So the proximity effect of a dynamic mic exaggerates or accentuates bass frequencies, the more you “eat it” the more it’s accentuated. Do an A/B comparison and that lack of proximity effect from the condenser is what you perhaps hear as “tinny”, when it’s likely that it’s a more accurate capturing of the sound source, which is why they’re used in studios. That does not deny that accuracy can be less pleasing to the ear, especially if it’s your own voice!

That said a lot of cheaper condenser mic’s capsules can have a peak in the upper mid range - on the wrong type of female vocal this can make even a mellow female voice sound a bit shrill on the recording, depending on how bad the cheap condenser is and on the particular voice.

Then there’s the whole can of worms that’s “true condenser versus electret condenser” with the vast majority of condenser mic’s sold these days being electret because they’re so very much cheaper to make. While there are high-end electret mic’s, mostly they compare poorly to condenser mic’s with traditional externally polarised capsules. These tend to cost a LOT more money, (thousands of dollars) but are prized for having pretty much the exact same attributes you give dynamic mic’s ! :crazy_face:

I don’t know what you have heard but typically a decent quality dynamic mic costs about the same as a fairly low quality electret condenser - which leads to false comparisons being made, at least in terms of audio qualities. The discussion wasn’t about budget (which it perhaps should have been) but about differences that were supposedly inherent in a mic’s fundamental design - I immediately thought of the truly god awful dynamic mic’s people can and do buy for $20 and less online being imbued with “richness” !

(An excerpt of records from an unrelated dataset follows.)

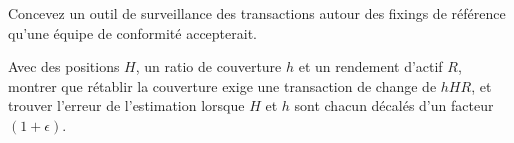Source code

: \begin{interviewq}\label{iq:s2:fx-flow-strategies:5}
Concevez un outil de surveillance des transactions autour des fixings de référence qu'une équipe de conformité accepterait.
\end{interviewq}

\begin{interviewq}\label{iq:s2:fx-flow-strategies:6}
Avec des positions $H$, un ratio de couverture $h$ et un rendement d'actif $R$, montrer que rétablir la couverture exige une transaction de change de $hHR$, et trouver l'erreur de l'estimation
lorsque $H$ et $h$ sont chacun décalés d'un facteur $(1 + \epsilon)$.
\end{interviewq}
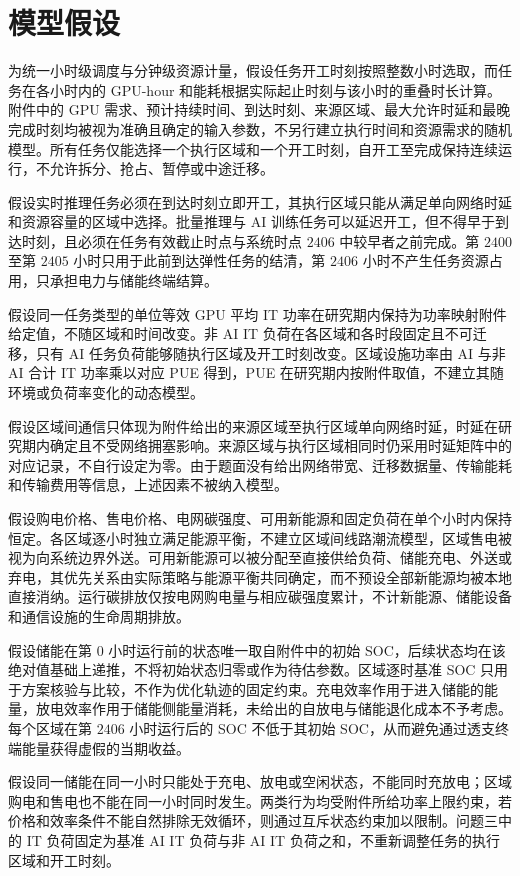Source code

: \documentclass[withoutpreface,bwprint]{cumcmthesis}
\begin{document}
\section{模型假设}

为统一小时级调度与分钟级资源计量，假设任务开工时刻按照整数小时选取，而任务在各小时内的 GPU-hour 和能耗根据实际起止时刻与该小时的重叠时长计算。附件中的 GPU 需求、预计持续时间、到达时刻、来源区域、最大允许时延和最晚完成时刻均被视为准确且确定的输入参数，不另行建立执行时间和资源需求的随机模型。所有任务仅能选择一个执行区域和一个开工时刻，自开工至完成保持连续运行，不允许拆分、抢占、暂停或中途迁移。

假设实时推理任务必须在到达时刻立即开工，其执行区域只能从满足单向网络时延和资源容量的区域中选择。批量推理与 AI 训练任务可以延迟开工，但不得早于到达时刻，且必须在任务有效截止时点与系统时点 $2406$ 中较早者之前完成。第 $2400$ 至第 $2405$ 小时只用于此前到达弹性任务的结清，第 $2406$ 小时不产生任务资源占用，只承担电力与储能终端结算。

假设同一任务类型的单位等效 GPU 平均 IT 功率在研究期内保持为功率映射附件给定值，不随区域和时间改变。非 AI IT 负荷在各区域和各时段固定且不可迁移，只有 AI 任务负荷能够随执行区域及开工时刻改变。区域设施功率由 AI 与非 AI 合计 IT 功率乘以对应 PUE 得到，PUE 在研究期内按附件取值，不建立其随环境或负荷率变化的动态模型。

假设区域间通信只体现为附件给出的来源区域至执行区域单向网络时延，时延在研究期内确定且不受网络拥塞影响。来源区域与执行区域相同时仍采用时延矩阵中的对应记录，不自行设定为零。由于题面没有给出网络带宽、迁移数据量、传输能耗和传输费用等信息，上述因素不被纳入模型。

假设购电价格、售电价格、电网碳强度、可用新能源和固定负荷在单个小时内保持恒定。各区域逐小时独立满足能源平衡，不建立区域间线路潮流模型，区域售电被视为向系统边界外送。可用新能源可以被分配至直接供给负荷、储能充电、外送或弃电，其优先关系由实际策略与能源平衡共同确定，而不预设全部新能源均被本地直接消纳。运行碳排放仅按电网购电量与相应碳强度累计，不计新能源、储能设备和通信设施的生命周期排放。

假设储能在第 $0$ 小时运行前的状态唯一取自附件中的初始 SOC，后续状态均在该绝对值基础上递推，不将初始状态归零或作为待估参数。区域逐时基准 SOC 只用于方案核验与比较，不作为优化轨迹的固定约束。充电效率作用于进入储能的能量，放电效率作用于储能侧能量消耗，未给出的自放电与储能退化成本不予考虑。每个区域在第 $2406$ 小时运行后的 SOC 不低于其初始 SOC，从而避免通过透支终端能量获得虚假的当期收益。

假设同一储能在同一小时只能处于充电、放电或空闲状态，不能同时充放电；区域购电和售电也不能在同一小时同时发生。两类行为均受附件所给功率上限约束，若价格和效率条件不能自然排除无效循环，则通过互斥状态约束加以限制。问题三中的 IT 负荷固定为基准 AI IT 负荷与非 AI IT 负荷之和，不重新调整任务的执行区域和开工时刻。
\end{document}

Ok so this is what you said, word for word as close as I can get it:
“If you get a dynamic microphone they’re much, much more rich - the sound is better in a dynamic and they have a better ability for the quality to be higher . . . however they also limit the range of distance that something can . . . and also the cone size is so tiny with a dynamic that you have to be basically eating the microphone for it to pick it up well.”

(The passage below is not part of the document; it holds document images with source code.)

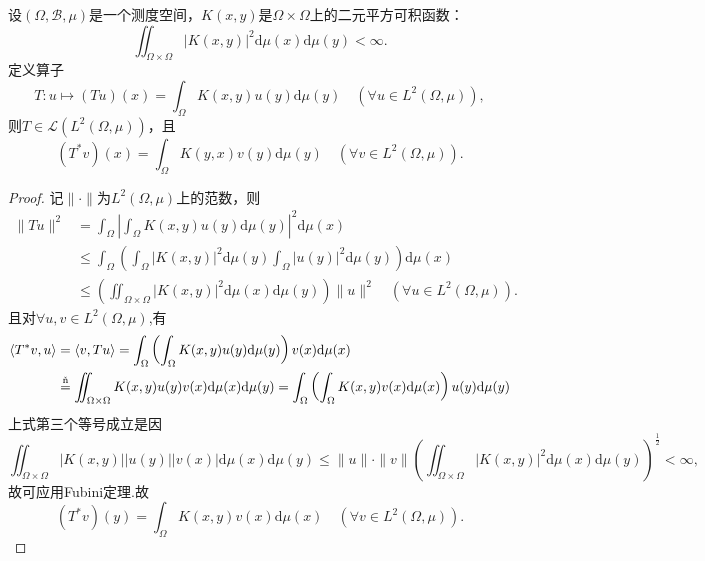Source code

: \documentclass[../../main.tex]{subfiles}%
\begin{document}
\begin{example}
设$(\Omega,\mathscr{B},\mu)$是一个测度空间，$K(x,y)$是$\Omega\times\Omega$上的二元平方可积函数：
\[
\iint_{\Omega\times\Omega}|K(x,y)|^2\mathrm{d}\mu(x)\mathrm{d}\mu(y)<\infty.
\]
定义算子
\[
T:u\mapsto (Tu)(x)=\int_{\Omega}K(x,y)u(y)\mathrm{d}\mu(y)\quad (\forall u\in L^2(\Omega,\mu)),
\]
则$T\in\mathscr{L}(L^2(\Omega,\mu))$，且
\[
(T^*v)(x)=\int_{\Omega}K(y,x)v(y)\mathrm{d}\mu(y)\quad (\forall v\in L^2(\Omega,\mu)).
\]
\end{example}

\begin{proof}
记$\|\cdot\|$为$L^2(\Omega,\mu)$上的范数，则
\begin{align*}
\|Tu\|^2&=\int_{\Omega}\left|\int_{\Omega}K(x,y)u(y)\mathrm{d}\mu(y)\right|^2\mathrm{d}\mu(x)\\
&\leqslant\int_{\Omega}\left(\int_{\Omega}|K(x,y)|^2\mathrm{d}\mu(y)\int_{\Omega}|u(y)|^2\mathrm{d}\mu(y)\right)\mathrm{d}\mu(x)\\
&\leqslant\left(\iint_{\Omega\times\Omega}|K(x,y)|^2\mathrm{d}\mu(x)\mathrm{d}\mu(y)\right)\|u\|^2\quad (\forall u\in L^2(\Omega,\mu)).
\end{align*}
且对$\forall u,v\in L^2(\Omega,\mu)$,有
\begin{align*}
\langle T^*v,u\rangle&=\langle v,Tu\rangle
=\int_{\Omega}\left(\int_{\Omega}K(x,y)u(y)\mathrm{d}\mu(y)\right)v(x)\mathrm{d}\mu(x)\\
&\stackrel{\one}{=}\iint_{\Omega\times\Omega}K(x,y)u(y)v(x)\mathrm{d}\mu(x)\mathrm{d}\mu(y)
=\int_{\Omega}\left(\int_{\Omega}K(x,y)v(x)\mathrm{d}\mu(x)\right)u(y)\mathrm{d}\mu(y)
\end{align*}
上式第三个等号成立是因
\[
\iint_{\Omega\times\Omega}|K(x,y)||u(y)||v(x)|\mathrm{d}\mu(x)\mathrm{d}\mu(y)\leqslant\|u\|\cdot\|v\|\left(\iint_{\Omega\times\Omega}|K(x,y)|^2\mathrm{d}\mu(x)\mathrm{d}\mu(y)\right)^{\frac{1}{2}}<\infty,
\]
故可应用Fubini定理.故
\[
(T^*v)(y)=\int_{\Omega}K(x,y)v(x)\mathrm{d}\mu(x)\quad (\forall v\in L^2(\Omega,\mu)).
\]
\end{proof}
\end{document}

I think from the above you’ll maybe understand why I wrote what I did - you can’t tell people that a dynamic mic somehow inherently has a ‘better ability for the quality to be higher’ or that ‘they’re much, much more rich’ without expecting audio engineers to start metaphorically frothing at the mouth :wink:

Anyway I am sorry it came across as being overly critical especially in the context of people previously picking apart what’s been said after the event. I was genuinely trying to be helpful and explain what I thought of as a misunderstanding of what was being heard - god only knows it wasn’t the first and it won’t be the last time I hear this about dynamics - Shure are laughing all the way to the bank from the number of SM7B’s they’ve sold to podcasters :slight_smile:

1 Like

I’ve learned so much from this thread. Thank you for breaking this down for me. This was very interesting. I will spend a bit more time for replying to specifics later on. I have to finish preparing for TWIL but I just wanted to say thank you for such an in-depth reply to address this info. :+1:

1 Like

Not to confuse anymore but proximity effect is about pickup pattern, not whether the mic is dynamic or condenser types. A Cardioid pickup pattern on any mic will produce this effect. Proximity effect may be more perceptible in dynamic mics because the mass of the moving parts is larger and the lower frequencies just create more movement. Thus a biased sensitivity to low frequencies.

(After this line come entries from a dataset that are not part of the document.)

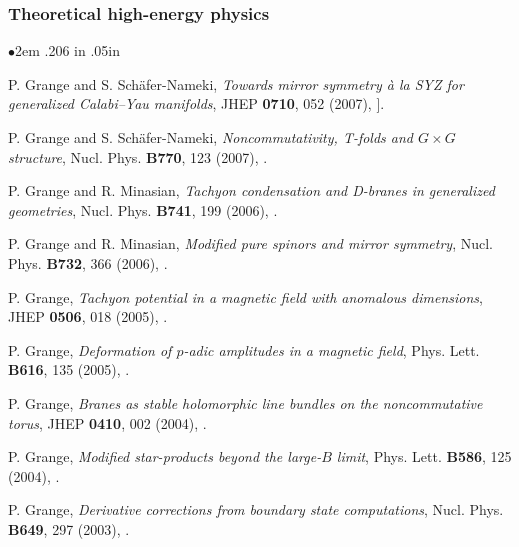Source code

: \documentclass[a4paper, 12pt]{scrartcl}
\newcommand{\pubSpace}{\vspace{-0.27in}}
\begin{document}
\subsubsection*{\sc \bf Theoretical high-energy physics}
\begin{list}{$\bullet$}{ 2em \leftmargin .206 in \itemsep .05in }
\item \vspace{-.03in} P. Grange and S. Sch\"afer-Nameki, {\em Towards mirror symmetry \`a la SYZ for generalized  Calabi--Yau
manifolds}, JHEP {\bf 0710}, 052 (2007), {\ttfamily [arXiv:0708.2392 [hep-th]]}.\\ \pubSpace  
\item \vspace{-.03in} P. Grange and S. Sch\"afer-Nameki, {\em Noncommutativity, T-folds and $G\times G$ structure},
 Nucl. Phys. {\bf B770}, 123 (2007), {}.\\ \pubSpace  
\item \vspace{-.03in} P. Grange and R. Minasian, {\em Tachyon condensation and D-branes in generalized geometries},
 Nucl. Phys. {\bf B741}, 199 (2006), {}.\\ \pubSpace  
\item \vspace{-.02in} P. Grange and R. Minasian, {\em Modified pure spinors and mirror symmetry},
 Nucl. Phys. {\bf B732}, 366 (2006), {}.\\ \pubSpace  
\item \vspace{-.03in} P. Grange, {\em Tachyon potential in a magnetic field with anomalous dimensions},
JHEP {\bf 0506}, 018 (2005), {}.\\ \pubSpace  
\item \vspace{-.03in} P. Grange, {\em Deformation of $p$-adic amplitudes in a magnetic field},
Phys. Lett. {\bf B616}, 135 (2005), {}.\\ \pubSpace  
\item \vspace{-.03in} P. Grange, {\em Branes as stable holomorphic line bundles on the noncommutative torus},
JHEP {\bf 0410}, 002 (2004), {}.\\ \pubSpace  
\item \vspace{-.03in} P. Grange, {\em Modified star-products beyond the large-$B$ limit}, 
Phys. Lett. {\bf B586}, 125 (2004), {}.\\ \pubSpace  
\item \vspace{-.03in} P. Grange, {\em Derivative corrections from boundary state computations}, Nucl. Phys.
{\bf B649}, 297 (2003), {}. \\
\end{list}
\vspace{-0.37in}
\end{document}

But the real, super nerdy, reason for PE is the design of the transducer, and whether it operates through pure pressure or pressure gradient. Blends of these two types create the pickup patterns we know and love. The latter type produces PE and the purest of pressure gradient patterns is actually Figure-8 (or bi-directional). The Figure-8 pattern is found in many condenser mics and, everyone’s favorite, Ribbon mics - which are considered the richest of the rich.

In modern times sound isolation trumps every good excuse to use Figure-8 and so Cardioid became the kind of PE, and by extension, dynamic mics because effectively ALL of them are Cardioid. They’re also cheap and robust and there’s just way more of them.

The technologies vary in cost quite a lot. Dynamic uses the same tech as any old speaker and you can literally use a speaker as a microphone because it’s the same. Condensers use micron thick metal wafers, coated in gold, and use capacitance to send varying electrical signals. The moving parts are much thinner and more sensitive, requiring less gain to achieve a usable level (volume). The tolerances are much tighter and more expensive to produce.

This is why a $100 dynamic mic is a great mic and a condenser at the same price is basically unusable.

Condensers come in varying sizes too which only makes it harder to pick the right one. And the orientation of the diaphragm inside may confuse people who are used to speaking into the end of a mic instead of the side, providing consistent phantom power can have affects on the tone/timbre etc. etc.

The two are like Auto mode VS Manual mode on your digital camera.

Can we get an “Audio” sub-forum here? I can already hear people reading this yelling “Get a room already! NERDS!”

1 Like

Sounds good to me :smile:

Just watched the LTT WAN show where Linus reports having no sound out when he first installs Linux (some flavour of KDE) and then coming back to it the next day to find audio working for no reason he can figure out. So maybe somewhere people can go for audio specific help/info/guidance would be good. Personally I’m here to learn about audio on Linux and to share info where and when I can.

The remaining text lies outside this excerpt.